This image is not properly exposed. Your histogram is displaying the exposure of the entire image. The raptor is way under exposed. Your final image would have been much cleaner if you had pushed exposure to the right a couple of stops. But I do agree with your point regarding the 7d as a much better AF performer then the 6d and with the 5diii being king (never owned a 1dx due to the cost). 

I personally had a love-hate relationship with my 7d and a love-love relationship with my 5diii. 

I'm with you on the 7dii. If it is almost as good as the 5diii at high ISO (with easy to manage luminance noise) and has a new generation AF system with 8-10 fps.... It will be the perfect nature photographer compliment to the 5diii. My hopes are high and I don't think canon will let me down.


----------



## jrista (Feb 4, 2014)

Canon1 said:


> jrista said:
> 
> 
> > You seriously call that "the right light"? That's terrible light.
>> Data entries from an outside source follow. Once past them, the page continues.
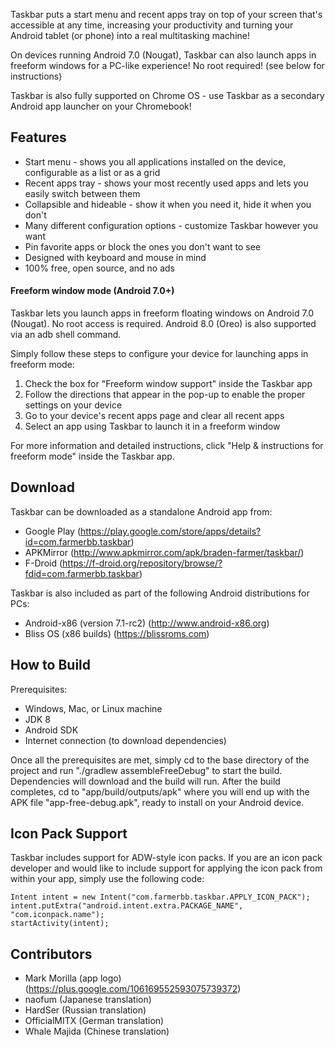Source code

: ﻿Taskbar puts a start menu and recent apps tray on top of your screen that's accessible at any time, increasing your productivity and turning your Android tablet (or phone) into a real multitasking machine!

On devices running Android 7.0 (Nougat), Taskbar can also launch apps in freeform windows for a PC-like experience!  No root required!  (see below for instructions)

Taskbar is also fully supported on Chrome OS - use Taskbar as a secondary Android app launcher on your Chromebook!

## Features
* Start menu - shows you all applications installed on the device, configurable as a list or as a grid
* Recent apps tray - shows your most recently used apps and lets you easily switch between them
* Collapsible and hideable - show it when you need it, hide it when you don't
* Many different configuration options - customize Taskbar however you want
* Pin favorite apps or block the ones you don't want to see
* Designed with keyboard and mouse in mind
* 100% free, open source, and no ads

#### Freeform window mode (Android 7.0+)

Taskbar lets you launch apps in freeform floating windows on Android 7.0 (Nougat).  No root access is required.  Android 8.0 (Oreo) is also supported via an adb shell command.

Simply follow these steps to configure your device for launching apps in freeform mode:

1. Check the box for "Freeform window support" inside the Taskbar app
2. Follow the directions that appear in the pop-up to enable the proper settings on your device
3. Go to your device's recent apps page and clear all recent apps
4. Select an app using Taskbar to launch it in a freeform window

For more information and detailed instructions, click "Help & instructions for freeform mode" inside the Taskbar app.

## Download
Taskbar can be downloaded as a standalone Android app from:

* Google Play (https://play.google.com/store/apps/details?id=com.farmerbb.taskbar)
* APKMirror (http://www.apkmirror.com/apk/braden-farmer/taskbar/)
* F-Droid (https://f-droid.org/repository/browse/?fdid=com.farmerbb.taskbar)

Taskbar is also included as part of the following Android distributions for PCs:

* Android-x86 (version 7.1-rc2) (http://www.android-x86.org)
* Bliss OS (x86 builds) (https://blissroms.com)

## How to Build
Prerequisites:
* Windows, Mac, or Linux machine
* JDK 8
* Android SDK
* Internet connection (to download dependencies)

Once all the prerequisites are met, simply cd to the base directory of the project and run "./gradlew assembleFreeDebug" to start the build.  Dependencies will download and the build will run.  After the build completes, cd to "app/build/outputs/apk" where you will end up with the APK file "app-free-debug.apk", ready to install on your Android device.

## Icon Pack Support
Taskbar includes support for ADW-style icon packs.  If you are an icon pack developer and would like to include support for applying the icon pack from within your app, simply use the following code:

    Intent intent = new Intent("com.farmerbb.taskbar.APPLY_ICON_PACK");
    intent.putExtra("android.intent.extra.PACKAGE_NAME", "com.iconpack.name");
    startActivity(intent);

## Contributors
* Mark Morilla (app logo) (https://plus.google.com/106169552593075739372)
* naofum (Japanese translation)
* HardSer (Russian translation)
* OfficialMITX (German translation)
* Whale Majida (Chinese translation)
It's exposed properly, the histogram was about 1/2 way into the right-most histogram bar...but to actually get contrast exactly on the eye, where you want focus to occur, is difficult when the subject matter around the eye is all shadows. I had to process the image to bring up the detail in the bird such as you saw it in the previously posted version.
> ...



If I had pushed exposure to the right "a couple stops", the sky would have been completely blown. Additionally, my shutter speed was already getting rather low...I wanted it low enough to produce blur in the birds wings, but if I let it get any lower, it would have resulted in the entire bird being motion blurred. Personally, I don't really like how bird in flight photos end up looking with a blown sky...and when you process to lift the deeper shadows (which would have still been fairly deep), you end up with a funky noise halo around the subject (not exactly sure why...seems to be a 7D thing...right where the sky meets the bird, that little border of ever so slightly blurred pixels, there is a sudden tonal drop from 255 to 245-250...looks nasty). For the scene, in order to preserve the sky, the exposure was dead on. The histogram was all the way to the right-most bar in the histogram chart. I may have been able to eek out another third stop, however when your primary task is to zero in on and track the bird, you stick with what you originally chose on the exposure. 
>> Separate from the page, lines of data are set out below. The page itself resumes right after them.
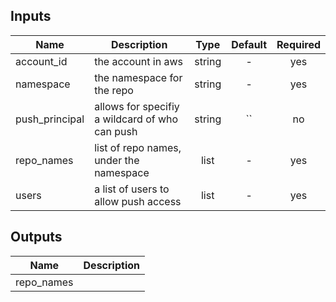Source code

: 
## Inputs

| Name | Description | Type | Default | Required |
|------|-------------|:----:|:-----:|:-----:|
| account_id | the account in aws | string | - | yes |
| namespace | the namespace for the repo | string | - | yes |
| push_principal | allows for specifiy a wildcard of who can push | string | `` | no |
| repo_names | list of repo names, under the namespace | list | - | yes |
| users | a list of users to allow push access | list | - | yes |

## Outputs

| Name | Description |
|------|-------------|
| repo_names |  |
Also, the post-processed version of the raptor:






Turned out pretty well in the end. Exposure with a digital camera is as much about knowing what you can do in post, as it is knowing how to use the histogram and where your highlight cutoff is. The shot was at ISO 400. At that ISO, you actually have pretty good DR (still around 11 stops), but you don't have nearly as much banding noise. So you can lift the shadows by quite a bit (in this case, I think I lifted them almost two stops). The whole entire exposure was increased (including the sky a little)...there was some slight banding visible originally, but after boosting the exposure the banding in the sky faded. There is still some noise at full size on the raptor's underbelly and in the lower tail...but overall it is pretty clean. I also really like the fact that the sky is still a pale blue, rather than a blown white! But, that is also somewhat personal taste...if you don't care about the sky, you certainly could have exposed more.

(BTW, check out Art Morris' book "The Art of Bird Photography", read the chapter on exposure, and let me know if you think Art would have chosen anything different. ;P)



> I'm with you on the 7dii. If it is almost as good as the 5diii at high ISO (with easy to manage luminance noise) and has a new generation AF system with 8-10 fps.... It will be the perfect nature photographer compliment to the 5diii. My hopes are high and I don't think canon will let me down.



I don't know that I said the 7D II would be almost as good as the 5D III. I did say the gap between the 7D and 5D III could be closed with the 7D II. There will still be a gap, but I don't see any reason why it would be as wide as between the 7D and 5D III today. Even if we assume that Canon doubles Q.E. to 80% (unlikely), moves to black silicon (probably also unlikely), that might bring the 7D II's FWC at ISO 100 to ~60,000e-. The 5D III would still be ~68,000e-. The 7D would need even more technology to close the gap any farther than that. Color splitting along with BSI, on top of double the Q.E. and black silicon, might actually put the 7D II over the top with 70ke- or so...but that is honestly a LOT of technology to pack into a new generation APS-C sensor. 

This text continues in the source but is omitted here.